Elle a également souffert directement plusieurs invasions militaires : celles de la grenade de Maurice Bishop, le Panama de Omar Torrijos, le Saint Domingue de Francisco Caamaño… et elle a assisté à des efforts de changement non violent liquidés par les forces réactionnaires internes et externes. Le continent a vécu une autre étape de frustrations avec la longue nuit des dictatures militaires : le Chili, le Paraguay, l’Argentine, avec la séquelle de milliers de morts et de disparus et le mépris total pour la vie des êtres humains. L’exemple chilien est le plus éloquent par sa cruauté et son irrespect de la volonté populaire. Le général génocide Augusto Pinochet a attaqué le palais de la Moneda comme s’il s’agissait d’un fort militaire et il a éliminé le véritable président de cette nation, Salvador Allende La répression qui s’en est suivie, supervisée par de hauts officiers de la CIA et du pentagone, a crée un climat de terreur dans cette nation et dans d’autres du continent. Le climax a été atteint avec l’opération Condor. On ignore encore le nombre de personnes assassinées ou disparues sous ce régime de terreur imposé contre la volonté populaire. La politique socio-économique capitaliste régnante dans le sous-continent depuis le début du siècle dernier a converti les millions d’habitants de cette partie du monde en simples objets ou marchandises. Ces derniers temps de néo-libéralisme ont vu s’exacerber le pillage, l’abandon et le mépris pour la vie. Ce sont ces circonstances qui ont ouvert la porte, au cours de ces huit dernières années, aux changements que l’on peut apprécier en Amérique Latine. De notables alternatives démocratiques sont apparues sur diverses scènes de la région et dignifient l’homme nouveau. L’ascension au pouvoir de gouvernements favorables à la cause des plus pauvres, à la recherche de nouvelles solutions pour un développement plus juste et égalitaire de l’économie et à la réappropriation des principales ressources des pays, tous ces signes indiquent les défis des temps présents.
Les exemples sont à la vue, la Révolution cubaine toujours debout, le Venezuela socialiste que proclame et développe Hugo Chavez, le gigantesque Brésil fortifié par Lula, l’Equateur avec sa nouvelle Constitution et les changements économiques qui s’y produisent sous la direction de Rafael Correa, la Bolivie, autrefois oubliée, avec Evo Morales à sa tête, qui avance à grands pas sur l’altiplano andin, toutes les transformations qui se sont opéré dans d’autres pays de la région. C’est toute une révolution en ébullition qui dépasse les frontières et se convertit en une force commune pour lutter et donner raison à l’écrivain William Faulkner : « je refuse d’admettre la fin de l’homme ».

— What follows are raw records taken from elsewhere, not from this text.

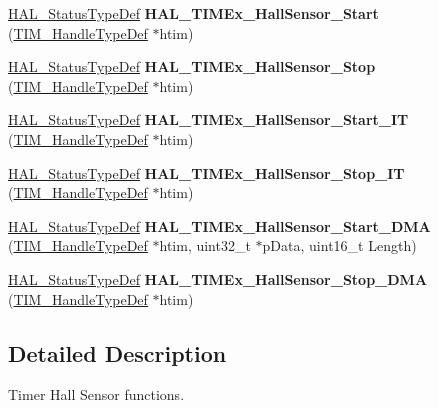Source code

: \begin{DoxyCompactItemize}
\item 
\mbox{\label{group___t_i_m_ex___exported___functions___group1_ga9f4bfa2a4b890a2219ca927bbbb455fc}} 
\hyperlink{stm32f4xx__hal__def_8h_a63c0679d1cb8b8c684fbb0632743478f}{H\+A\+L\+\_\+\+Status\+Type\+Def} {\bfseries H\+A\+L\+\_\+\+T\+I\+M\+Ex\+\_\+\+Hall\+Sensor\+\_\+\+Start} (\hyperlink{struct_t_i_m___handle_type_def}{T\+I\+M\+\_\+\+Handle\+Type\+Def} $\ast$htim)
\item 
\mbox{\label{group___t_i_m_ex___exported___functions___group1_ga714c2a7a51f4ab61b04df84ab182eb86}} 
\hyperlink{stm32f4xx__hal__def_8h_a63c0679d1cb8b8c684fbb0632743478f}{H\+A\+L\+\_\+\+Status\+Type\+Def} {\bfseries H\+A\+L\+\_\+\+T\+I\+M\+Ex\+\_\+\+Hall\+Sensor\+\_\+\+Stop} (\hyperlink{struct_t_i_m___handle_type_def}{T\+I\+M\+\_\+\+Handle\+Type\+Def} $\ast$htim)
\item 
\mbox{\label{group___t_i_m_ex___exported___functions___group1_gaf3e7068c5bc6fc74e016cc8e990cbb02}} 
\hyperlink{stm32f4xx__hal__def_8h_a63c0679d1cb8b8c684fbb0632743478f}{H\+A\+L\+\_\+\+Status\+Type\+Def} {\bfseries H\+A\+L\+\_\+\+T\+I\+M\+Ex\+\_\+\+Hall\+Sensor\+\_\+\+Start\+\_\+\+IT} (\hyperlink{struct_t_i_m___handle_type_def}{T\+I\+M\+\_\+\+Handle\+Type\+Def} $\ast$htim)
\item 
\mbox{\label{group___t_i_m_ex___exported___functions___group1_gac6ab7ab0cada425a8d4deb637bd2ad71}} 
\hyperlink{stm32f4xx__hal__def_8h_a63c0679d1cb8b8c684fbb0632743478f}{H\+A\+L\+\_\+\+Status\+Type\+Def} {\bfseries H\+A\+L\+\_\+\+T\+I\+M\+Ex\+\_\+\+Hall\+Sensor\+\_\+\+Stop\+\_\+\+IT} (\hyperlink{struct_t_i_m___handle_type_def}{T\+I\+M\+\_\+\+Handle\+Type\+Def} $\ast$htim)
\item 
\mbox{\label{group___t_i_m_ex___exported___functions___group1_ga3d0d063498f6888d61411d56380f5211}} 
\hyperlink{stm32f4xx__hal__def_8h_a63c0679d1cb8b8c684fbb0632743478f}{H\+A\+L\+\_\+\+Status\+Type\+Def} {\bfseries H\+A\+L\+\_\+\+T\+I\+M\+Ex\+\_\+\+Hall\+Sensor\+\_\+\+Start\+\_\+\+D\+MA} (\hyperlink{struct_t_i_m___handle_type_def}{T\+I\+M\+\_\+\+Handle\+Type\+Def} $\ast$htim, uint32\+\_\+t $\ast$p\+Data, uint16\+\_\+t Length)
\item 
\mbox{\label{group___t_i_m_ex___exported___functions___group1_gab361d1aa6e0eb244886b93908beded6f}} 
\hyperlink{stm32f4xx__hal__def_8h_a63c0679d1cb8b8c684fbb0632743478f}{H\+A\+L\+\_\+\+Status\+Type\+Def} {\bfseries H\+A\+L\+\_\+\+T\+I\+M\+Ex\+\_\+\+Hall\+Sensor\+\_\+\+Stop\+\_\+\+D\+MA} (\hyperlink{struct_t_i_m___handle_type_def}{T\+I\+M\+\_\+\+Handle\+Type\+Def} $\ast$htim)
\end{DoxyCompactItemize}


\subsection{Detailed Description}
Timer Hall Sensor functions.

En synthèse, il s’agit à présent de la volonté des masses, si souvent écrasées par le poids de graves problèmes socio-économiques et par l’incapacité des politiques impérialistes de les résoudre, et qui maintenant conduit à la naissance de gouvernements de gauche qui transforment le panorama politique dans cette partie du monde.
Toutes les épreuves par lesquelles sont passés les pays de l’Amérique Latine et des Caraïbes appartiennent à un passé auquel ils ne devraient pas revenir. Ils n’y reviendront pas s’ils comprennent que le plus important, pour cette partie du monde est de continuer à lutter pour cette cause. N’oublions pas que des grands drames naissent les grandes solutions.